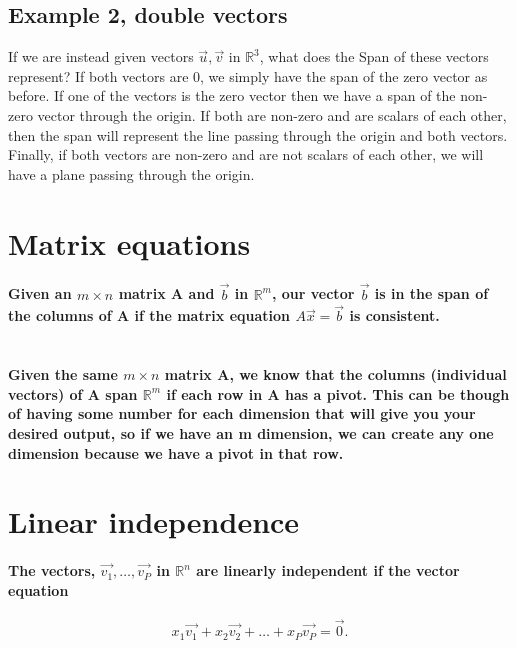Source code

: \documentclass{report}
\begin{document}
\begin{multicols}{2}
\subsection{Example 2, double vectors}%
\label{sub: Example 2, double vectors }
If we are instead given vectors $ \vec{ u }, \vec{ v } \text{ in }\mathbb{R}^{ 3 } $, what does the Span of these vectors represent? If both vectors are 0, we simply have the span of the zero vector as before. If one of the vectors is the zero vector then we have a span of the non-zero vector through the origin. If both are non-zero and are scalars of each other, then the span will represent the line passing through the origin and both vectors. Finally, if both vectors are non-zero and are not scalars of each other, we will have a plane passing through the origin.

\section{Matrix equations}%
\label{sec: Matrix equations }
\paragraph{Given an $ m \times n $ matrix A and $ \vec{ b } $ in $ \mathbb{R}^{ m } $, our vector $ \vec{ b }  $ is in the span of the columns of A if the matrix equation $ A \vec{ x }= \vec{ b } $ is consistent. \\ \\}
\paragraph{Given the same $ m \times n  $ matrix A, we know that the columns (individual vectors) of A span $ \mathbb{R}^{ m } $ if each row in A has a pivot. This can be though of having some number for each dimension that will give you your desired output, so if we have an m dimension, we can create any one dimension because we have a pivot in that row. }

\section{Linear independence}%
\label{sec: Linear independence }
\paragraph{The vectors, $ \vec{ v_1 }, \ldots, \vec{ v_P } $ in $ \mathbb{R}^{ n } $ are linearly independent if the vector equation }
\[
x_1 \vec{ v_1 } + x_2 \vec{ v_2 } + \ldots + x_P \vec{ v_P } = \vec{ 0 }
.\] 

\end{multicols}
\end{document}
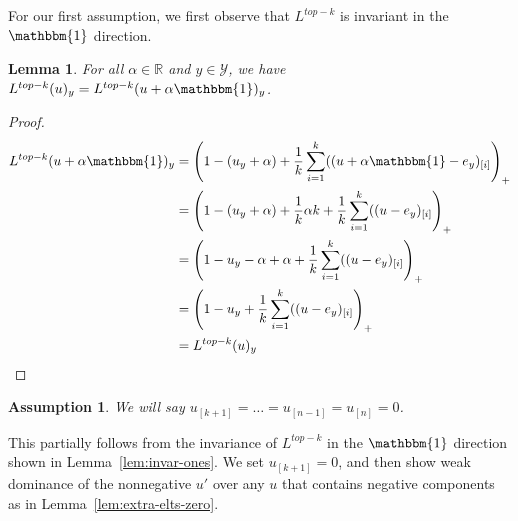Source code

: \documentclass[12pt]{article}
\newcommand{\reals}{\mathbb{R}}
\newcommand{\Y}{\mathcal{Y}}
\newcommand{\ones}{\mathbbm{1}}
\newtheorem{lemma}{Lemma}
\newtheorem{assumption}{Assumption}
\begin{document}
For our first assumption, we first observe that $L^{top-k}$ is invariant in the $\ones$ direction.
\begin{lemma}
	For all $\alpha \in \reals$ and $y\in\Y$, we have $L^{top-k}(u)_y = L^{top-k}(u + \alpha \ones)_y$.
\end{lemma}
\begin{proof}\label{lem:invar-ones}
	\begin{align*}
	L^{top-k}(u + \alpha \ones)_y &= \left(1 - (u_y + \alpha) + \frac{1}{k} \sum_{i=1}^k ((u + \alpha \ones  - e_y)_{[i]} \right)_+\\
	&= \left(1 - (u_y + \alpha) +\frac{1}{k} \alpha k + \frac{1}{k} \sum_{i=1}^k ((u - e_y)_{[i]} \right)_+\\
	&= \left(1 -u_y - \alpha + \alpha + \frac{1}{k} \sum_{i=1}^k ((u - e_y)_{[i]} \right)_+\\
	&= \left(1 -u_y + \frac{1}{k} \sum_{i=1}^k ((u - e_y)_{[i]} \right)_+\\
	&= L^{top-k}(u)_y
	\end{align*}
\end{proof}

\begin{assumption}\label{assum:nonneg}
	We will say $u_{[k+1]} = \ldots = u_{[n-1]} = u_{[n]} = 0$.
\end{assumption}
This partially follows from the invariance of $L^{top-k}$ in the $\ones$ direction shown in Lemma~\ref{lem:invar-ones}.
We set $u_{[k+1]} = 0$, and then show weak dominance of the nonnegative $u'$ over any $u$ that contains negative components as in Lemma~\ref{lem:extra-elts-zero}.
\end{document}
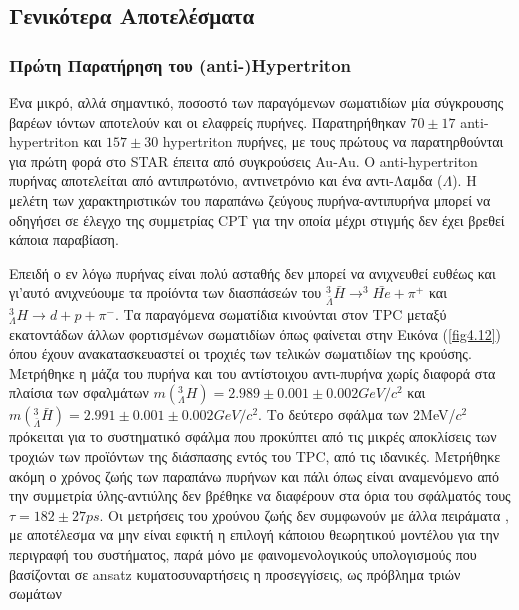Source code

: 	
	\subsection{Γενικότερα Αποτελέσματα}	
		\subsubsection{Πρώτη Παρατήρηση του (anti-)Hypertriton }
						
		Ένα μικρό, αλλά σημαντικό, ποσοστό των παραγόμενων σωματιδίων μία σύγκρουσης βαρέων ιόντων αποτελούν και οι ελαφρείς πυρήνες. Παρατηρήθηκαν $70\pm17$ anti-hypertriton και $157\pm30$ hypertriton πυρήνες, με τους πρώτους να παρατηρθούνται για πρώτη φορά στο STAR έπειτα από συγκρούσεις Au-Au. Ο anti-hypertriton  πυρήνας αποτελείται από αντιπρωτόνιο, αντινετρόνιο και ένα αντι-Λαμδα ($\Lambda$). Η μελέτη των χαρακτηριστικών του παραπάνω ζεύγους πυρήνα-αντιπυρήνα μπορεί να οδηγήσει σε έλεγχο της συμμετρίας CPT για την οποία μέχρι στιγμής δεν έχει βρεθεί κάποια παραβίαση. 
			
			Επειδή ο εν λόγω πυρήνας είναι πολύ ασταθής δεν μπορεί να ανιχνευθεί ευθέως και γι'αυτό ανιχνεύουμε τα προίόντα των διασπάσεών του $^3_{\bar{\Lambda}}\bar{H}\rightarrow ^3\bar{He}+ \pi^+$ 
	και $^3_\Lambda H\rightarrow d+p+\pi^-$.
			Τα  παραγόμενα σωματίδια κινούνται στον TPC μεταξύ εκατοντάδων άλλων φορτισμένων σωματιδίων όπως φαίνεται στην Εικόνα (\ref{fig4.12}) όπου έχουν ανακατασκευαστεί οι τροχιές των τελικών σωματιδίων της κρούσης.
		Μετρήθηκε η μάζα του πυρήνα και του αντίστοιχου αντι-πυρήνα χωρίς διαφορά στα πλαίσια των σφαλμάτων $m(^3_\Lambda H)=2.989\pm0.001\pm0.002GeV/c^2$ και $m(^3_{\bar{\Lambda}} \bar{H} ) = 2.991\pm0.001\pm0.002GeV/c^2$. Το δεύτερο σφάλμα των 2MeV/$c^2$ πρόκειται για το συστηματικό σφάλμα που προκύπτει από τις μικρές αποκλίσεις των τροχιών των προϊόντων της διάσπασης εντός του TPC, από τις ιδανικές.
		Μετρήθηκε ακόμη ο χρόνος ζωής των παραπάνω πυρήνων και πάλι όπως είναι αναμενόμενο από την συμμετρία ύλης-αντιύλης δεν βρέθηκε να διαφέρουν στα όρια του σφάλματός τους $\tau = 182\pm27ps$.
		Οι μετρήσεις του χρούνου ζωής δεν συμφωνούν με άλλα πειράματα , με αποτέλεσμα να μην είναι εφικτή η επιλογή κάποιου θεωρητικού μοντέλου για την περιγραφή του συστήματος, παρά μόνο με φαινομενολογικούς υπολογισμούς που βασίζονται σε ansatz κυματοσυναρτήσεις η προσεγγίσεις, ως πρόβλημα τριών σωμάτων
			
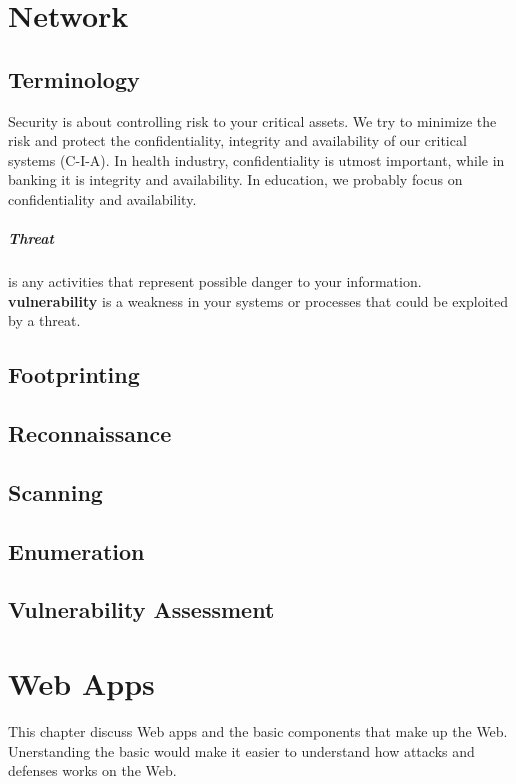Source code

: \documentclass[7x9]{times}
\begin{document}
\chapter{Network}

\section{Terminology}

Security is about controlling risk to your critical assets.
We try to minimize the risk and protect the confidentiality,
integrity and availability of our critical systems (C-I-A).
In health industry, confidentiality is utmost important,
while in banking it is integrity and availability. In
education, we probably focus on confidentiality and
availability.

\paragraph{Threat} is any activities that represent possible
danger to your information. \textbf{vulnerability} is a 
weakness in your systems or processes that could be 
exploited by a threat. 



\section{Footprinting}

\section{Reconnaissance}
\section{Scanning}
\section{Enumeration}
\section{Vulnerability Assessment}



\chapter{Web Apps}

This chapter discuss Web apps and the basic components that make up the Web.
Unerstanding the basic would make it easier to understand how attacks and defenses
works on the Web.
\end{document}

####################

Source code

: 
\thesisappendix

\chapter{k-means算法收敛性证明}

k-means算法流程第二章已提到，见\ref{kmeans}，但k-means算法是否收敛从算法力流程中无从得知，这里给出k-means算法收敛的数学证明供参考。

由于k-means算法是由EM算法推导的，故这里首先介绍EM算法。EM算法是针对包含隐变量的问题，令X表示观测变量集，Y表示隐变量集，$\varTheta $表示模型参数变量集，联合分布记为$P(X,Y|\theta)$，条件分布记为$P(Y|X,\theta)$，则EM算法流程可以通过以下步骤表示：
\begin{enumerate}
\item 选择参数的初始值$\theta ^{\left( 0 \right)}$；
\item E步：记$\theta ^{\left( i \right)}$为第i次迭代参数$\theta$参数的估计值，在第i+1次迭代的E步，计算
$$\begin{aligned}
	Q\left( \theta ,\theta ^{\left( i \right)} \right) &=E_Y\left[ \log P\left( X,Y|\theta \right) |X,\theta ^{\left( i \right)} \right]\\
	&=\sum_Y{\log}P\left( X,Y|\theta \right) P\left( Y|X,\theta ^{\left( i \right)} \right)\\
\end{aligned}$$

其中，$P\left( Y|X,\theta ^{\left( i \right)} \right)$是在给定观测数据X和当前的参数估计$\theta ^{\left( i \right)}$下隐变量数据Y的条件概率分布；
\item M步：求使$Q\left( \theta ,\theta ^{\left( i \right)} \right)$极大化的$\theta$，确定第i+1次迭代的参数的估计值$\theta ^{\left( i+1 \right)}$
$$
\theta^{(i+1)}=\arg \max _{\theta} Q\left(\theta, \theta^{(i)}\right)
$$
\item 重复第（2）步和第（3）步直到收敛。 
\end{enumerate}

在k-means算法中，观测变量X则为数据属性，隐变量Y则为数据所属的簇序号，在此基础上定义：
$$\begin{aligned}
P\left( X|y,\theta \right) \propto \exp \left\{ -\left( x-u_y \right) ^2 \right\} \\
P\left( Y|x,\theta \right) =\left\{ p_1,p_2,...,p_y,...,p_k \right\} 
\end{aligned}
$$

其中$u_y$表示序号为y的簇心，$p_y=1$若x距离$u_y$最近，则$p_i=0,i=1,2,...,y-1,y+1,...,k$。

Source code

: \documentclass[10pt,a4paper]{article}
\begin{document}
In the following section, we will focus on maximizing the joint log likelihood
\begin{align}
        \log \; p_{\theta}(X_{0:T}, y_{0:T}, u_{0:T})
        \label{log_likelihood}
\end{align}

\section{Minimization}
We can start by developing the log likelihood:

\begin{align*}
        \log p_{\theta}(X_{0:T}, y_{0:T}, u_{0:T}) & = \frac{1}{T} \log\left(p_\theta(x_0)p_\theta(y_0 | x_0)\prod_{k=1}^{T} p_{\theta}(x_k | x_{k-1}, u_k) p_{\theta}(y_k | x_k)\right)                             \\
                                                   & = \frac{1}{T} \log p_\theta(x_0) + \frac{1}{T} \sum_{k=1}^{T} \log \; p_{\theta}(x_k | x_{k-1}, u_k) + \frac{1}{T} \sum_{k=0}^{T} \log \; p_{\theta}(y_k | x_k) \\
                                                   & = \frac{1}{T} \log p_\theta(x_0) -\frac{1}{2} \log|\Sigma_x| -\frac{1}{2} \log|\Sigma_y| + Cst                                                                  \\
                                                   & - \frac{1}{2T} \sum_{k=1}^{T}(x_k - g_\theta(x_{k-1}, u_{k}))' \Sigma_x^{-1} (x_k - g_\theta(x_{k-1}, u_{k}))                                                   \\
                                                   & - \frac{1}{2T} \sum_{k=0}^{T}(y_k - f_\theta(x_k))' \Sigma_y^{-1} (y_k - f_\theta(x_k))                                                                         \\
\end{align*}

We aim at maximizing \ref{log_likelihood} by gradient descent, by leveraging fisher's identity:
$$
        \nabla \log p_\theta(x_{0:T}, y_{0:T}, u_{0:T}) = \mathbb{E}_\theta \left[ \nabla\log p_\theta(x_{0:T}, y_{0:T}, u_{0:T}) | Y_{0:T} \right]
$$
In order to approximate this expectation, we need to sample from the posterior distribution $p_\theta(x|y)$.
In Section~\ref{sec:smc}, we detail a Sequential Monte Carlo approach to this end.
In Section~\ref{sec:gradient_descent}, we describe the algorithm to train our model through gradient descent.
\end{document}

####################

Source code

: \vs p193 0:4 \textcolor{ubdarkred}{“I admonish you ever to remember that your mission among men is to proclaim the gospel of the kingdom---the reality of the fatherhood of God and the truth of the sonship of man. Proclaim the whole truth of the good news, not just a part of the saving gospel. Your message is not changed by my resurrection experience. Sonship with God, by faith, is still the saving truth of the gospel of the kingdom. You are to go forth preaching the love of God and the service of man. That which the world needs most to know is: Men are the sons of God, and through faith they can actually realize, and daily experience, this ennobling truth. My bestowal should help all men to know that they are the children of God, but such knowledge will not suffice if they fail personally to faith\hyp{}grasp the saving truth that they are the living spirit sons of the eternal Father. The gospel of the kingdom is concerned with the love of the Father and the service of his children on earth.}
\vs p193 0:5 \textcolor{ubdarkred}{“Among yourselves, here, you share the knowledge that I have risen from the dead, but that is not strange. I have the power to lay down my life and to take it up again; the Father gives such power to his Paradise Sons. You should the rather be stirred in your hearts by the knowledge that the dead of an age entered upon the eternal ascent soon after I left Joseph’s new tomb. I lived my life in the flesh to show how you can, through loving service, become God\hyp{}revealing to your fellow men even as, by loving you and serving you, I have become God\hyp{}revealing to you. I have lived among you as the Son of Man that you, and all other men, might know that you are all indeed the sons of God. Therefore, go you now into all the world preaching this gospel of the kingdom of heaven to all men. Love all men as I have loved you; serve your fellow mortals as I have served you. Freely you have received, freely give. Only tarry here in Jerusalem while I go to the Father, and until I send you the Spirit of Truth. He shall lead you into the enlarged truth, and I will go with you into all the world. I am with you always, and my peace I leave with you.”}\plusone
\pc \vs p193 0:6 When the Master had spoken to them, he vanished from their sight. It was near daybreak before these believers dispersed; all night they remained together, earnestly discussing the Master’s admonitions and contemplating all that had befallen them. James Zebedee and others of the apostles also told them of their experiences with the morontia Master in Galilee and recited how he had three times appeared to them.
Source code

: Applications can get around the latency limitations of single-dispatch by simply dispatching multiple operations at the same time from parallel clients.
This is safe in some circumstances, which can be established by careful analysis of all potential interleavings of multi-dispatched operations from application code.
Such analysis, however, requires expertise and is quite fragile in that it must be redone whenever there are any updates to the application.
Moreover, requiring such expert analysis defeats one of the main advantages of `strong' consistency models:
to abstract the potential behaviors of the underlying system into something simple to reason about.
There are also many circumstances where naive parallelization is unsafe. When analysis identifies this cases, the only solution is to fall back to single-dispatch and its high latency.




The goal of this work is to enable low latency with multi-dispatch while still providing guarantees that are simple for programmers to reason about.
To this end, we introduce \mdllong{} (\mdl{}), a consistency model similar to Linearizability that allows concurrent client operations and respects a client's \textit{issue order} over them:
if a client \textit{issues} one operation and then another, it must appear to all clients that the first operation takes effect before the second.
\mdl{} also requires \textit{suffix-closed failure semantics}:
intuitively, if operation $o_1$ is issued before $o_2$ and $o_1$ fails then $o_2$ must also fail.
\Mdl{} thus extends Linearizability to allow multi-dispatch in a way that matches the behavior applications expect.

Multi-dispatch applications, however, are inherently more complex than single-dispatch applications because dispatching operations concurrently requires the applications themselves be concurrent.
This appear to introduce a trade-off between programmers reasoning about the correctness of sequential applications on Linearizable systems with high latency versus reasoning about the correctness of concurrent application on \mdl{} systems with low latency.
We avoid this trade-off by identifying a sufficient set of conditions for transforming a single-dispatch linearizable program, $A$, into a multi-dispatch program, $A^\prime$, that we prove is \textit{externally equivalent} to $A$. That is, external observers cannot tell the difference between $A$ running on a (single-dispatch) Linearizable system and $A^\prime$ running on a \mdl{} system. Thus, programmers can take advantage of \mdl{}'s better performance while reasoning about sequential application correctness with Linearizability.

####################

Using the entries above, give back exactly the line containing "danger to your", the line containing "Unerstanding the basic", and every line between them, and nothing else.

Solution:
danger to your information. \textbf{vulnerability} is a 
weakness in your systems or processes that could be 
exploited by a threat. 



\section{Footprinting}

\section{Reconnaissance}
\section{Scanning}
\section{Enumeration}
\section{Vulnerability Assessment}



\chapter{Web Apps}

This chapter discuss Web apps and the basic components that make up the Web.
Unerstanding the basic would make it easier to understand how attacks and defenses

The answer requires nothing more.